Running now through the end of July, The Art of Cooking presented at Royal/T Cafe in Culver City, CA, is a new food-and-art exhibition. The show is curated by Hanne Mugaas, whose curatorial experience includes stints at the Museum of Modern Art (MoMA) and the Solomon R. Guggenheim Museum, both in New York City, and projects at the Moving Image Archive of Contemporary Art (MIACA) in Tokyo, Ooga Booga in Los Angeles, and Vilma Gold in London, among others. Most notably, she is the founder of the gallery Art Since the Summer of ’69, located on the Lower East Side in Manhattan.

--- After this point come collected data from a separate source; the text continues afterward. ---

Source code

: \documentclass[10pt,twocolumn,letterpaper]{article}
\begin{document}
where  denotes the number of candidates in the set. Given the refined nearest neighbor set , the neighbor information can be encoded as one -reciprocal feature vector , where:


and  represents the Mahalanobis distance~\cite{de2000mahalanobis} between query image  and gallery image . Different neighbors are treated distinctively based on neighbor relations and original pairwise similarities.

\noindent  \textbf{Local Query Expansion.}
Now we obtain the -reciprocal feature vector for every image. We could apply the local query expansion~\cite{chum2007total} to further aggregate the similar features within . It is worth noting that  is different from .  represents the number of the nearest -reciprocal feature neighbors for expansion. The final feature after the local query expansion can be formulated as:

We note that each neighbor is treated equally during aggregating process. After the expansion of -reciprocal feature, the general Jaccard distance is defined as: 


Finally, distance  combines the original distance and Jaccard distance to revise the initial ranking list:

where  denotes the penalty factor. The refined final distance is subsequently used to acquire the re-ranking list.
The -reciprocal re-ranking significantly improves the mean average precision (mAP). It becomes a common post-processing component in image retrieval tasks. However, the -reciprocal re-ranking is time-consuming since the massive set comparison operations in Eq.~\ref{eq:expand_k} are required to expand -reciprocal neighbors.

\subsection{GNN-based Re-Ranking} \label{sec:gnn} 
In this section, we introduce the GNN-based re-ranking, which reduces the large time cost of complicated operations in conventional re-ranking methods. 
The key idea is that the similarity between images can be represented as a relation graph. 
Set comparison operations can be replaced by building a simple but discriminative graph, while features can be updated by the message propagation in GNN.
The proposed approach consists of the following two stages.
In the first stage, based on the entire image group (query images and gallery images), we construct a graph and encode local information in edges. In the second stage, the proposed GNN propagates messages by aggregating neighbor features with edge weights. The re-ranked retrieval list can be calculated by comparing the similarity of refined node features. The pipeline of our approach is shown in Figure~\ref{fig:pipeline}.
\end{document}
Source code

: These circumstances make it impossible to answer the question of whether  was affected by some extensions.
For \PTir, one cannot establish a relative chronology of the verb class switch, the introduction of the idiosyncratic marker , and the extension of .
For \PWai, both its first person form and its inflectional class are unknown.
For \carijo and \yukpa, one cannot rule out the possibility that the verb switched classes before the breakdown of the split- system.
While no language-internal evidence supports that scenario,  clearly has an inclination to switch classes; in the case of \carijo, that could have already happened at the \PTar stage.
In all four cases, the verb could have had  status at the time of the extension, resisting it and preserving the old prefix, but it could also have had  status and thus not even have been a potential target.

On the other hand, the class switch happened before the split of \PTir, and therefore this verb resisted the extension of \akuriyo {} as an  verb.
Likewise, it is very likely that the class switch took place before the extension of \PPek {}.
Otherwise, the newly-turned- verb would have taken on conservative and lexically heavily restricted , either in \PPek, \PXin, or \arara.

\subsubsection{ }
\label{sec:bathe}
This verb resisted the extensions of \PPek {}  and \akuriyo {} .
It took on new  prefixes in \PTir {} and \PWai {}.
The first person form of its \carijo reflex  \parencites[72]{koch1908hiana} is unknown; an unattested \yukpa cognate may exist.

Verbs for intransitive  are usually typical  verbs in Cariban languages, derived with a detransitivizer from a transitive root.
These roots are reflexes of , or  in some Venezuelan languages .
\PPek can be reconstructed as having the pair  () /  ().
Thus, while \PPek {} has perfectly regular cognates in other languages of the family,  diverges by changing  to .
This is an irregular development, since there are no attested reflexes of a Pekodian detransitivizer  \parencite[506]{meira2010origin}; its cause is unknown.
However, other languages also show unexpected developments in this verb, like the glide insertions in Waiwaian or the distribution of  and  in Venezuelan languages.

Opened in 2008 as the smallest gallery in the world (just 6’ x 16′!), the gallery is now a mobile project.
The Art of Cooking was inspired by Mugaas’ upbringing in a family of restaurateurs and is, in her words, “a show that everybody can relate to since food is a central theme and source of everyday pleasure.” The artists included in the exhibition explore, celebrate and obsess over food, often with a big dash of humor. The works span different media, from drawing and painting to digital prints and clothing. Some of the work seems elementary– a coconut set on a Vogue magazine didn’t do much for me– but other explorations surprised and delighted. For example, William Wegman’s video of a glass of milk being slowly consumed by—what? A cow? A cat? A… No spoilers here. The camera, at glass level, allows for a slow revelation as the milk steadily declines.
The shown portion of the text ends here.